* _Data_:
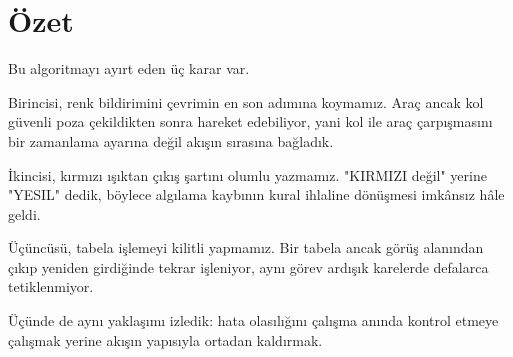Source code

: \documentclass[11pt,a4paper]{article}
\begin{document}
\section{Özet}

Bu algoritmayı ayırt eden üç karar var.

Birincisi, renk bildirimini çevrimin en son adımına koymamız. Araç ancak kol
güvenli poza çekildikten sonra hareket edebiliyor, yani kol ile araç
çarpışmasını bir zamanlama ayarına değil akışın sırasına bağladık.

İkincisi, kırmızı ışıktan çıkış şartını olumlu yazmamız. "KIRMIZI değil" yerine
"YESIL" dedik, böylece algılama kaybının kural ihlaline dönüşmesi imkânsız hâle
geldi.

Üçüncüsü, tabela işlemeyi kilitli yapmamız. Bir tabela ancak görüş alanından
çıkıp yeniden girdiğinde tekrar işleniyor, aynı görev ardışık karelerde
defalarca tetiklenmiyor.

Üçünde de aynı yaklaşımı izledik: hata olasılığını çalışma anında kontrol
etmeye çalışmak yerine akışın yapısıyla ortadan kaldırmak.
\end{document}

* _Exercise_: Copy each line of the listing in which the word "akışın" can be found.

* _Response_:
çarpışmasını bir zamanlama ayarına değil akışın sırasına bağladık.
etmeye çalışmak yerine akışın yapısıyla ortadan kaldırmak.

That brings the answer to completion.